4 апреля 2014 г.

This year the world community is preparing to mark the centenary of the First World War (1914-18), one of the bloodiest clashes between the leading empires which radically altered the geopolitical map and the socio-political structure of Eurasia. The bloodiest clashes in this war took place in Asia Minor, the Black Sea region and the South Caucasus, in the struggle for which the countries of Europe and Russia met head-on with Ottoman Turkey. One of the watchwords that Russia and the West used to base their intervention in the region was "to save Christianity".
It would not be wrong to say that the "Armenian question" played quite an important role in the military-political games of the West and Russia against Ottoman Turkey and the Muslim population of Asia Minor and the South Caucasus. During the 19th and the beginning of the 20th century the European empires and Russia generally made active use of the Armenian factor as an ideological tool to promote their own interests in these regions. To back up their claims these empires created and set in motion a hastily concocted story about ancient Armenian history, declaring its heirs to be the present-day Armenians led by the Armenian Church. On fairly dubious and anti-scientific theses a false conception was created that 1,000 - 2,000 years ago various state formations existed in Asia Minor which were wiped out, and "justice" should now be restored, turning history back a couple of thousand years. This thesis, which is absurd from the point of view of logic, was one of the reasons for the fierce clashes in Asia Minor and in the South Caucasus, as a result of which hundreds of thousands of innocent people were killed.

The Armenian question was first projected at the end of the Russo-Turkish war (1877-78) in the Treaty of San Stefano of 1878, article 16 of which stated "the Sublime Porte engages to carry into effect the reforms in the provinces inhabited by the Armenians". During the San Stefano peace negotiations the Russian delegation first insisted that "the sultan engages before the Russian Czar to create an autonomous administrative administration in the Armenian-populated provinces of Erzurum, Mus, Van, Sebast, Diyarbakir, etc" and "the Sultan provides a real guarantee of the introduction of these reforms" (1). However, Ottoman Turkey refused to undertake similar commitments towards Tsarist Russia. At the same time, as Rollen-Zhekmen, one of the ideologues of the Dashnak movement, a professor of international law from France, noted: "the honour and merit of this treaty lies in the fact that it was the first to include Armenia in an international treaty" (2).

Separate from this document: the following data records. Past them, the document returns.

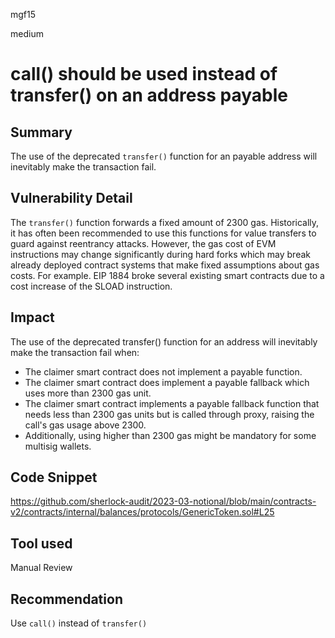 mgf15

medium

# call() should be used instead of transfer() on an address payable

## Summary
The use of the deprecated `transfer()` function for an payable address will inevitably make the transaction fail.

## Vulnerability Detail
The `transfer()`  function forwards a fixed amount of 2300 gas. Historically, it has often been recommended to use this functions for value transfers to guard against reentrancy attacks. However, the gas cost of EVM instructions may change significantly during hard forks which may break already deployed contract systems that make fixed assumptions about gas costs. For example. EIP 1884 broke several existing smart contracts due to a cost increase of the SLOAD instruction.
## Impact

The use of the deprecated transfer() function for an address will inevitably make the transaction fail when:

   * The claimer smart contract does not implement a payable function.
   * The claimer smart contract does implement a payable fallback which uses more than 2300 gas unit.
   * The claimer smart contract implements a payable fallback function that needs less than 2300 gas units but is called through proxy, raising the call's gas usage above 2300.
   * Additionally, using higher than 2300 gas might be mandatory for some multisig wallets.

## Code Snippet
https://github.com/sherlock-audit/2023-03-notional/blob/main/contracts-v2/contracts/internal/balances/protocols/GenericToken.sol#L25
## Tool used

Manual Review

## Recommendation
Use `call()` instead of `transfer()` 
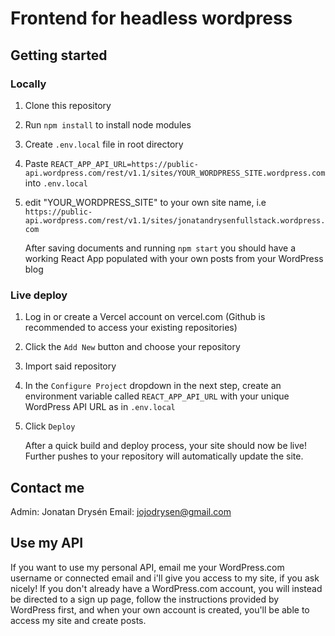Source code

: # Frontend for headless wordpress

## Getting started

### Locally
1. Clone this repository
2. Run `npm install` to install node modules
3. Create `.env.local` file in root directory
4. Paste `REACT_APP_API_URL=https://public-api.wordpress.com/rest/v1.1/sites/YOUR_WORDPRESS_SITE.wordpress.com` into `.env.local`
5. edit "YOUR_WORDPRESS_SITE" to your own site name, i.e `https://public-api.wordpress.com/rest/v1.1/sites/jonatandrysenfullstack.wordpress.com`

   After saving documents and running `npm start` you should have a working React App populated with your own posts from your WordPress blog

### Live deploy
1. Log in or create a Vercel account on vercel.com (Github is recommended to access your existing repositories)
2. Click the `Add New` button and choose your repository
3. Import said repository
4. In the `Configure Project` dropdown in the next step, create an environment variable called `REACT_APP_API_URL` with your unique WordPress API URL as in `.env.local`
5. Click `Deploy`

   After a quick build and deploy process, your site should now be live! Further pushes to your repository will automatically update the site.


## Contact me
Admin: Jonatan Drysén
Email: [jojodrysen@gmail.com](mailto:jojodrysen@gmail.com)
  
## Use my API
If you want to use my personal API, email me your WordPress.com username or connected email and i'll give you access to my site, if you ask nicely! If you don't already have a WordPress.com account, you will instead be directed to a sign up page, follow the instructions provided by WordPress first, and when your own account is created, you'll be able to access my site and create posts.
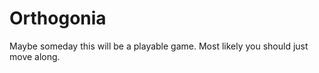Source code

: Orthogonia
==========

Maybe someday this will be a playable game.
Most likely you should just move along.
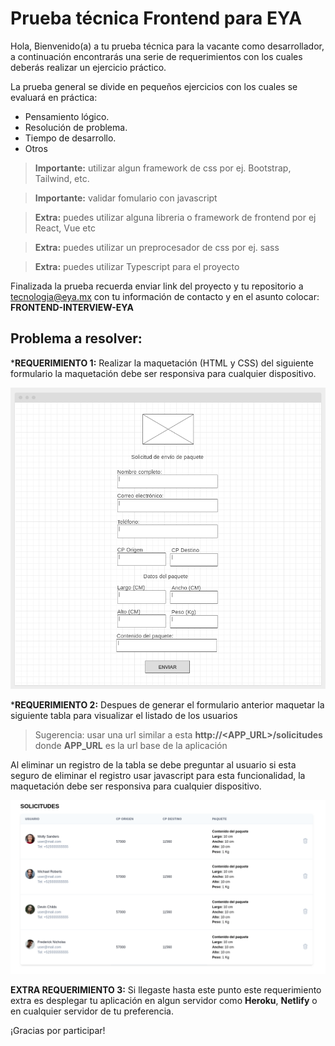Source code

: # Prueba técnica Frontend para EYA
Hola, Bienvenido(a) a tu prueba técnica para la vacante como desarrollador, a continuación encontrarás una serie de requerimientos con los cuales deberás realizar un ejercicio práctico.

La prueba general se divide en pequeños ejercicios con los cuales se evaluará en práctica:
* Pensamiento lógico.
* Resolución de problema.
* Tiempo de desarrollo.
* Otros

> **Importante:** utilizar algun framework de css por ej. Bootstrap, Tailwind, etc.

> **Importante:** validar fomulario con javascript

> **Extra:** puedes utilizar alguna libreria o framework de frontend por ej React, Vue etc

> **Extra:** puedes utilizar un preprocesador de css por ej. sass

> **Extra:** puedes utilizar Typescript para el proyecto

Finalizada la prueba recuerda enviar link del proyecto y tu repositorio a tecnologia@eya.mx con tu información de contacto y en el asunto colocar: **FRONTEND-INTERVIEW-EYA**

## Problema a resolver:

***REQUERIMIENTO 1:** Realizar la maquetación (HTML y CSS) del siguiente formulario la maquetación debe ser responsiva para cualquier dispositivo.

![Formulario](/img/screen01.png "Formulario")

***REQUERIMIENTO 2:** Despues de generar el formulario anterior maquetar la siguiente tabla para visualizar el listado de los usuarios

> Sugerencia: usar una url similar a esta **http://<APP_URL>/solicitudes** donde **APP_URL** es la url base de la aplicación

Al eliminar un registro de la tabla se debe preguntar al usuario si esta seguro de eliminar el registro usar javascript para esta funcionalidad, la maquetación debe ser responsiva para cualquier dispositivo.

![Tabla](/img/screen02.png "Tabla")

**EXTRA REQUERIMIENTO 3:** Si llegaste hasta este punto este requerimiento extra es desplegar tu aplicación en algun servidor como **Heroku**, **Netlify** o en cualquier servidor de tu preferencia.

¡Gracias por participar!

With regard to this article the Russian ambassador in Istanbul, Count Ignatyev, wrote the following to Prince Gorchakov: "Article 16. The general public in Armenia is gratified by this article. For the first time the name of Armenia has been enunciated in an international treaty…Because the Turkish authorities stubbornly and fervently turned against the proposed reference to the Catholicos of Echmiadzin and his being named the supreme head of all Armenians, the Russian authorities deemed it more prudent not to make reference to this. Indeed, the imparting of too much international significance to this Catholicos could have created certain difficulties for us in the Caucasus and would even have supported the desires and aspirations between the Armenians, which would not be in our interests" (3).

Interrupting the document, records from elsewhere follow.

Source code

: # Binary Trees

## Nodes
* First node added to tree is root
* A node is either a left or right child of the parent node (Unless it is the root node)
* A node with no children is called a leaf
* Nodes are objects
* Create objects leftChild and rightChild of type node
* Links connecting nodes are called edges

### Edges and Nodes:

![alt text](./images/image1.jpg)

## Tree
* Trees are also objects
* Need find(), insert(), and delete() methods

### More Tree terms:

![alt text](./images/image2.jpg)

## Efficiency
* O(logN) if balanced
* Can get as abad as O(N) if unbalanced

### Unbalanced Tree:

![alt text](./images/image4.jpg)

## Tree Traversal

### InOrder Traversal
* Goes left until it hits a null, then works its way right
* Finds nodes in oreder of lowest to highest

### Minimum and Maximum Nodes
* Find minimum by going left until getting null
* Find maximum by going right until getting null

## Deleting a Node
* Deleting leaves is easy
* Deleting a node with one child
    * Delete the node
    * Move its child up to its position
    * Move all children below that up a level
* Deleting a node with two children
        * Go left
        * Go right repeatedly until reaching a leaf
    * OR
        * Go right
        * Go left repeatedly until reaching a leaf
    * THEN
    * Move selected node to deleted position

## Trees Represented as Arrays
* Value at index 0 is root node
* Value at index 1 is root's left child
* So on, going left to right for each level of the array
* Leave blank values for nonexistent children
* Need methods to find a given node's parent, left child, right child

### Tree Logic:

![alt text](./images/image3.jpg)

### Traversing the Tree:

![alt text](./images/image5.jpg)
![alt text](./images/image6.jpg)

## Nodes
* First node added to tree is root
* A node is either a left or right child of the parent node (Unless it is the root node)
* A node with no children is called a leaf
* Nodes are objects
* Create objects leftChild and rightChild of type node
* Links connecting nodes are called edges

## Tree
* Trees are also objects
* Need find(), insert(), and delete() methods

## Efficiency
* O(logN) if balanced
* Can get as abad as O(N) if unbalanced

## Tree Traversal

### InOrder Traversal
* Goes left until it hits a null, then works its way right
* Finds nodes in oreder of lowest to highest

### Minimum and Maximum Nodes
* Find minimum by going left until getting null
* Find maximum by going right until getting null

The reasons for the two-faced political game whereby the Russian autocracy secured for the Armenians of Turkey what it categorically did not want to provide for the Armenians in Russia are given in an article "Ethnic Territory - the result of inter-action between ethnos and territory" by Professor Alexander Svarants of the Armenian Institute of International Law and Political Science (Moscow): "It is clear that in international diplomatic relations in order to conduct a more successful policy in the East of tsarist Russia a Catholicos was needed as a representative of the Armenian nation, but his very significance would also have reflected on the domestic policy of the autocracy. If Russia's foreign policy had demanded a strengthening of the importance of the Catholicos, then in domestic policy the opposite would be the case. Afraid of the political activity of the Russian Armenians in creating a single independent Armenia, Russia naturally tried by all manner of means to prevent the Armenians even thinking such things." (4)
Territory of the mythical "Great Armenia"
Later attempts to extract maximum dividends from the "Armenian question" occurred in the First World War (1914-18), which eventually buried the European and Russian monarchies that had dreamed of recreating the "Christian kingdoms of the East". And in place of the fallen Ottoman Empire in Asia Minor was created the Turkish Republic and three countries - the Georgian, Azerbaijani and Armenian Republics - emerged in neighbouring Caucasus. From then on the "Armenian question" gradually began to lose its relevance in international politics because time proved that this subject had not been a huge success for Europe and Russia. Despite the many attempts to revive it, this did not bring the required dividends, and then in the middle of the 20th century the West put forward a new ideological concept - "the genocide of the Armenians in 1915 in Ottoman Turkey", which they used to try to put "mild" political pressure on the Turkish Republic. This concept was seized enthusiastically by the world Armenian community which began to freely expend its resources on politicians and all kinds of people in Europe and America who were prepared to promote this subject. In other words, "revenge for the genocide", as part of which hundreds of terrorist acts were committed by Armenian terrorist organizations in the 1970s and 1980s in Europe, America, the Middle East and Turkey itself against Turkish politicians, citizens and officials,  was thrown in to replace the "recreation of the ancient Armenian kingdom". At the same time, demands were made on the Turkish authorities to recognize the "genocide" of the Armenians, to pay huge amounts in compensation and also to agree to Armenia's territorial claims on Turkey.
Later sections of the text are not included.